WASHINGTON -- The Obama administration has loosened some of its most stringent secrecy policies surrounding a controversial set of free trade negotiations, but the Democratic chair of a Senate subcommittee on international trade is demanding far greater transparency provisions -- and garnering Republican support for his effort.
In late May, Sen. Ron Wyden (D-Ore.), chair of the Senate Finance Subcommittee on International Trade, introduced new legislation that would require the White House to share trade documents with all members of Congress and their qualified staff. The move was largely a symbolic act of protest against the secrecy the White House has imposed on a new trade deal, known as the Trans-Pacific Partnership.
The agency responsible for trade negotiations -- the Office of the U.S. Trade Representative -- had denied Wyden office access to any of the draft documents involved in the trade pact, offering an unusual legal argument that only a handful of members of Congress were permitted to view them. After Wyden introduced his legislation, however, USTR partially relented, allowing Wyden to see the documents, but not his staff.
That's better than nothing, Wyden spokeswoman Jennifer Hoelzer told HuffPost, but not helpful from a practical standpoint, given that congressional staff perform much of the legislative work on Capitol Hill.
"I would point out how insulting it is for them to argue that members of Congress are to personally go over to USTR to view the trade documents," Hoelzer said. "An advisor at Halliburton or the MPAA is given a password that allows him or her to go on the USTR website and view the TPP agreement anytime he or she wants."
The general public and most nonprofit organizations have no access to the documents, although a number of corporate officials can see them.
USTR told HuffPost that members of Congress can "be accommodated at an appropriate location on Capitol Hill" and said, "We are continuing to work directly with Senator Wyden and his staff to be responsive to the concerns he raises about TPP transparency, and are glad to be doing so; this is an important conversation."
USTR's refusal to share documents with congressional staffers has also raised the hackles of Sen. Richard Burr (R-N.C.), who agreed to co-sponsor Wyden's bill after his own staffer was turned away.
"When our staff requested to review the TPP on behalf of the senator, even staff with what we consider to be appropriate clearance were denied access," Burr spokesman David Ward told HuffPost.

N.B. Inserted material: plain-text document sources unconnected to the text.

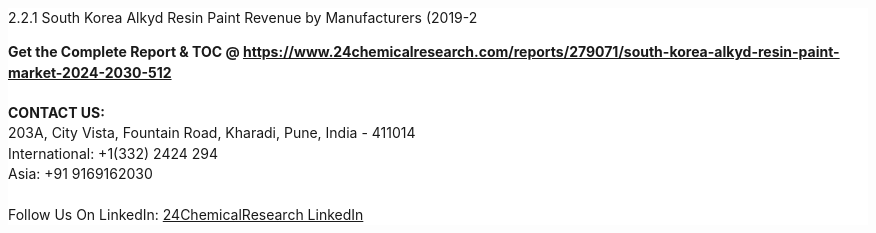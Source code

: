 2.2.1 South Korea Alkyd Resin Paint Revenue by Manufacturers (2019-2</p><div><b>Get the Complete Report & TOC @ 
            <a href="https://www.24chemicalresearch.com/reports/279071/south-korea-alkyd-resin-paint-market-2024-2030-512">
            https://www.24chemicalresearch.com/reports/279071/south-korea-alkyd-resin-paint-market-2024-2030-512</a></b></div><br><b>CONTACT US:</b><br>
            203A, City Vista, Fountain Road, Kharadi, Pune, India - 411014<br>
            International: +1(332) 2424 294<br>
            Asia: +91 9169162030 <br><br>
            Follow Us On LinkedIn: <a href="https://www.linkedin.com/company/24chemicalresearch/">24ChemicalResearch LinkedIn</a>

House Oversight Committee Chairman Darrell Issa (R-Calif.) has been more aggressive, leaking the entire text of the draft intellectual property chapter to the public on his website. Although the document had previously been available over the internet through legally dubious channels, Issa's posting was viewed as a political shot across the bow.
Public health experts and internet freedom advocates have bemoaned both the secretive negotiation process and the actual terms of the trade pact, which they claim threaten to drive up global medicine prices and curb online innovation.
Wyden and Issa are widely viewed as Capitol Hill allies of the tech community as a result of their efforts to block the Stop Online Piracy Act and its Senate partner, the Protect IP Act. The administration's refusal to share Trans-Pacific documents with Wyden for months sparked concern that Obama was selectively freezing out critics of the deal from the talks.